“Well, we see who came out on top of the pack,” Savannah muttered under her breath. “The beta male jackal himself.”
Dirk shot her a look that told her he understood the reference. Everyone knew that although Lieutenant Jeffries spent half his time exploiting his limited authority and making life unpleasant for his underlings, he spent the other half applying his puckered kisser to the seat of Chief Norman Hillquist’s trousers. Jeffries wanted to be chief of police of San Carmelita when he grew up someday; Hillquist wanted to be mayor. Watching them interact with each other, the city council members, and everyone else with money or influence was nauseating for less ambitious people like Savannah, Dirk, and the other cops who were just trying to stay alive and do a decent job.
Jeffries gave Savannah a curt nod and pulled a chair up to the head of the table. He sat down and rested his elbows on the table, folding his fingers in a judicious pose.
“So, I get top-notch service,” Dirk said, not bothering to hide his sarcastic tone. “You’re going to squeeze me personally, huh?”
Savannah winced inwardly. Dirk seemed to have a gift for making a bad situation worse. “Diplomacy” wasn’t a commonly used word in his personal lexicon.
Jeffries fixed him with cold gray eyes that would have cut through a man with less chutzpah than Dirk Coulter. “We take officer-involved shootings very seriously in this department, Sergeant. I don’t have to tell you that.”
“Especially in an election year when the chief’s trying to bump up to mayor and you’re trying to fill his spot, huh? Don’t want any bad PR for the department right now.” Dirk leaned back in his chair and folded his arms across his barrel chest—the picture of defiance. Savannah longed to reach over and slap some sense into him. This wasn’t the time to be cute.
Jeffries’s eyes narrowed and his mouth pulled into a tight line. “Election or no, there’s never a good time for a cop to blow away his ex-wife,” he said smoothly, with a deadly lack of inflection. “It’s almost always frowned upon by the local citizenry. Especially the female population.”
“And that’s more than half the voters.”
Savannah couldn’t stand it. She kicked him under the table and landed a solid one on his shin. He winced, but dropped a bit of the tough-guy facade. “I didn’t kill her, Lieutenant,” he said with a convincing degree of sincerity. “I know it looks bad, my trailer, my gun… her being my ex, but it was an intruder.”
“The intruder you wrestled with and disarmed… as in, you had your gun in your hand, but he still got away?”
“My hands were wet, and I dropped my weapon. And I hesitated a couple of seconds to check on Pol—the victim… and he ran out the door. I chased him, but it was dark and… well…” He shrugged. “I’m not happy about it, but that’s the way it went down.”

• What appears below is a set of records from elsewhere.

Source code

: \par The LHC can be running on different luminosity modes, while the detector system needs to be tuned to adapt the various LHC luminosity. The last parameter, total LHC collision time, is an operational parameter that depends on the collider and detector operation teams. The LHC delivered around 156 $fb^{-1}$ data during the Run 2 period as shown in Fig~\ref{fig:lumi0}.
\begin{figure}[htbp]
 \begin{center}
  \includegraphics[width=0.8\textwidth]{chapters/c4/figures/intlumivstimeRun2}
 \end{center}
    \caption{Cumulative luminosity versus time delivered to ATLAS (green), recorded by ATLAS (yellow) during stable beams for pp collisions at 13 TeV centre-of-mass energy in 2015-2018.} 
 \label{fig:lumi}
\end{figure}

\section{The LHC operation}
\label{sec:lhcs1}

“Uh-huh.” Jeffries stood and began to pace the floor behind Dirk. It was a move designed to make the interviewee feel intimidated, having questions fired from behind by an unseen interrogator. Savannah had seen Dirk use it many times. She was surprised that Jeffries would use it on a veteran.

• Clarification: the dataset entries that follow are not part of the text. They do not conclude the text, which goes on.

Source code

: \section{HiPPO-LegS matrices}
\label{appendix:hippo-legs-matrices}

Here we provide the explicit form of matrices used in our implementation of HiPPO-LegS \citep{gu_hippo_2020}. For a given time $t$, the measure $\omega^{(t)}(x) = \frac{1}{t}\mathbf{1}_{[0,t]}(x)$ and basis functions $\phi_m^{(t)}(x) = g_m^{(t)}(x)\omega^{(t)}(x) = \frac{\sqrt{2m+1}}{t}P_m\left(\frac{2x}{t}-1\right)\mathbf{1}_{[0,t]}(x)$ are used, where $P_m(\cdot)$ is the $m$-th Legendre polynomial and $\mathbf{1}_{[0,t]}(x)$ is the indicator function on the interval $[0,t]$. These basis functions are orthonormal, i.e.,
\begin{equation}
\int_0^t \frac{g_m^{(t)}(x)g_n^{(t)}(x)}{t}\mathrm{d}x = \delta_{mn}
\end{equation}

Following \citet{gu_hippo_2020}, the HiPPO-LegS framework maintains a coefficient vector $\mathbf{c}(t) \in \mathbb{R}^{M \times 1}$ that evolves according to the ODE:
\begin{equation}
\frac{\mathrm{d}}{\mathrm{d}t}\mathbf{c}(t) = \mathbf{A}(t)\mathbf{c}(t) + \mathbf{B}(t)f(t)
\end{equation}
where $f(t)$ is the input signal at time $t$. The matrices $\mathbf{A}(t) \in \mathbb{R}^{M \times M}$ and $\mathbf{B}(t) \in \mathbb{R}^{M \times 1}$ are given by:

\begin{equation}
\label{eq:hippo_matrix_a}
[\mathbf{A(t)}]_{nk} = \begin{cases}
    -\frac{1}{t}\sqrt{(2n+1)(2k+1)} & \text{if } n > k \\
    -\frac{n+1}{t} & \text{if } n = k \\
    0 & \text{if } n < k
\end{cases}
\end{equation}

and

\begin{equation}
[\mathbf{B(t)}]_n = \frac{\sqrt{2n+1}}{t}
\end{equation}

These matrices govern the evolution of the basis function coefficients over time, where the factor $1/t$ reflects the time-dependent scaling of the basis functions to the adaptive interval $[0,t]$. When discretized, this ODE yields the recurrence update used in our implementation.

Jeffries stroked his chin thoughtfully. She didn’t like the arrogant, assured look on his face. The expression was a common one for him, but all the more disturbing, considering her friend’s rear end was in the wringer. And it appeared Jeffries was the one turning the crank. “And nobody saw this mysterious intruder running around outside,” he continued. “They didn’t see anyone outside except you, that is. Naked.”
Dirk’s face flushed angrily. “I was in the shower when I heard the shot. I came out of the bathroom and found my ex-wife bleeding all over the floor. What I was—or wasn’t—wearing at the time wasn’t a big concern of mine.”
“What was your ex-wife doing there in the first place?”
Dirk turned in his chair to face Jeffries. “What are you talking about? There’s something wrong with my former old lady dropping by to shoot the breeze?”
“But you weren’t shooting the breeze. You were arguing… loudly. Your neighbors heard you. What was the fight about?”
Dirk released a long, weary sigh and shook his head. Savannah could tell that he was exhausted, and it worried her; Dirk wasn’t at his best when he was tired. And under the circumstances, he needed to be top-notch.
“I thought she had come by to… you know… touch base, to hang out for old times’ sake,” he said. “She gave me a flower, because of Valentine’s Day comin’ up. But then she admitted that she was in trouble… again… and wanted me to bail her out. I got pissed off and told her, ‘No way.’ I was sick of her using me.”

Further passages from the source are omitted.